** Opening Dataset records block **
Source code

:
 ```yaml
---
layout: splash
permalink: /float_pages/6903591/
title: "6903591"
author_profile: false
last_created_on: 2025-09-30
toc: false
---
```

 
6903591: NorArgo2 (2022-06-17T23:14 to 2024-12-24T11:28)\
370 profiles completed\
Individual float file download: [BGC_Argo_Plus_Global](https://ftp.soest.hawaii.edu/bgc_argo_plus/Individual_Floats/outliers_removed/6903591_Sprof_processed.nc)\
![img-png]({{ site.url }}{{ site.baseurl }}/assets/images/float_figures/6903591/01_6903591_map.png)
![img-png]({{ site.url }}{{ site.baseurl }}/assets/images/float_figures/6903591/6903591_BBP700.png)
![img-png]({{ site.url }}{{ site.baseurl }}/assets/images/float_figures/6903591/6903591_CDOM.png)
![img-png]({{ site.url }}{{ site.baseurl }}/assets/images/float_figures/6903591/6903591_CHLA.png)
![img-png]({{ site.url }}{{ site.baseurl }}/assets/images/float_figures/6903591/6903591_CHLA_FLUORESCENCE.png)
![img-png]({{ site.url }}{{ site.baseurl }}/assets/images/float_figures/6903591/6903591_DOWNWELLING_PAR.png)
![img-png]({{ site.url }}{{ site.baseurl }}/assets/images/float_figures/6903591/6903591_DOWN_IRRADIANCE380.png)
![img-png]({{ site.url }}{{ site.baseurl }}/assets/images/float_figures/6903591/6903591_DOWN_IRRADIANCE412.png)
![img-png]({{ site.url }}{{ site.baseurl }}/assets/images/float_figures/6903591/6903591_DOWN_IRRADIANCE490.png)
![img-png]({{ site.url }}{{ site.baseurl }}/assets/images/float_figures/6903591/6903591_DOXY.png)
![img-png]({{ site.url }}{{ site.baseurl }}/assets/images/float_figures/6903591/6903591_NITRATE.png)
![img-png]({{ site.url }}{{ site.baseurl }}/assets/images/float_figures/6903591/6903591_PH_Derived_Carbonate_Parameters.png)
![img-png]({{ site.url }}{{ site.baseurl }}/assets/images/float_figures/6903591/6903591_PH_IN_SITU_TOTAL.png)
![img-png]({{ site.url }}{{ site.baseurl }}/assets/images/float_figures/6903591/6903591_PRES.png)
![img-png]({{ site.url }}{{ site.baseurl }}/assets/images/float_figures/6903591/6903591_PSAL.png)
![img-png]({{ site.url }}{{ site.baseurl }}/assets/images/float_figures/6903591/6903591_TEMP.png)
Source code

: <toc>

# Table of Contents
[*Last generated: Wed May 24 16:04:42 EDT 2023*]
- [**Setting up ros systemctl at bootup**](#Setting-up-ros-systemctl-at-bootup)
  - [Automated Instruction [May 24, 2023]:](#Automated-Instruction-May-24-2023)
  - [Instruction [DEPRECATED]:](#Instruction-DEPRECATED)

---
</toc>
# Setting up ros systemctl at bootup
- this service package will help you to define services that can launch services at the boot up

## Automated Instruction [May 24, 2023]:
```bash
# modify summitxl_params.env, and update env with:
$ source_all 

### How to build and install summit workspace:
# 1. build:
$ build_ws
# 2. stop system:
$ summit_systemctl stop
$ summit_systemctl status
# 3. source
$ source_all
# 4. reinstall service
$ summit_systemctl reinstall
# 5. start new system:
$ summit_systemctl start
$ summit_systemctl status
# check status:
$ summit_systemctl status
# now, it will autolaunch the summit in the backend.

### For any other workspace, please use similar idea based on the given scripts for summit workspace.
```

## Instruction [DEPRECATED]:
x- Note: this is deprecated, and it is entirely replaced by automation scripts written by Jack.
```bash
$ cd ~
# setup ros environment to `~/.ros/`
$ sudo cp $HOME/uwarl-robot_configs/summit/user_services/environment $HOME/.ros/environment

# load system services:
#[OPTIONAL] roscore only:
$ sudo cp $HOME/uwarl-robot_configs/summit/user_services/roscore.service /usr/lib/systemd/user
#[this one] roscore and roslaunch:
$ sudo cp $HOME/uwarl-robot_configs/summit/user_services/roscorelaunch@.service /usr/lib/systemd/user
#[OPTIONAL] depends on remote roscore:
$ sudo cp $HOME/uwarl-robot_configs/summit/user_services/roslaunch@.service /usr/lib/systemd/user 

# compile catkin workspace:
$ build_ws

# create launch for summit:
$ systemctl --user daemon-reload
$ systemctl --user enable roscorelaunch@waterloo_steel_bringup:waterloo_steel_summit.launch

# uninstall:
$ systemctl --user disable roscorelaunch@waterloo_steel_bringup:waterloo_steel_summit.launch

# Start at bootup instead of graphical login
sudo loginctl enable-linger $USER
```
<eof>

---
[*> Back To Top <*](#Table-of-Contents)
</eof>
** Closing Dataset records block **
*Try it*. Wherever a line contains the string "this", copy that line from the data.

*Response to the task*.
- this service package will help you to define services that can launch services at the boot up
x- Note: this is deprecated, and it is entirely replaced by automation scripts written by Jack.
#[this one] roscore and roslaunch:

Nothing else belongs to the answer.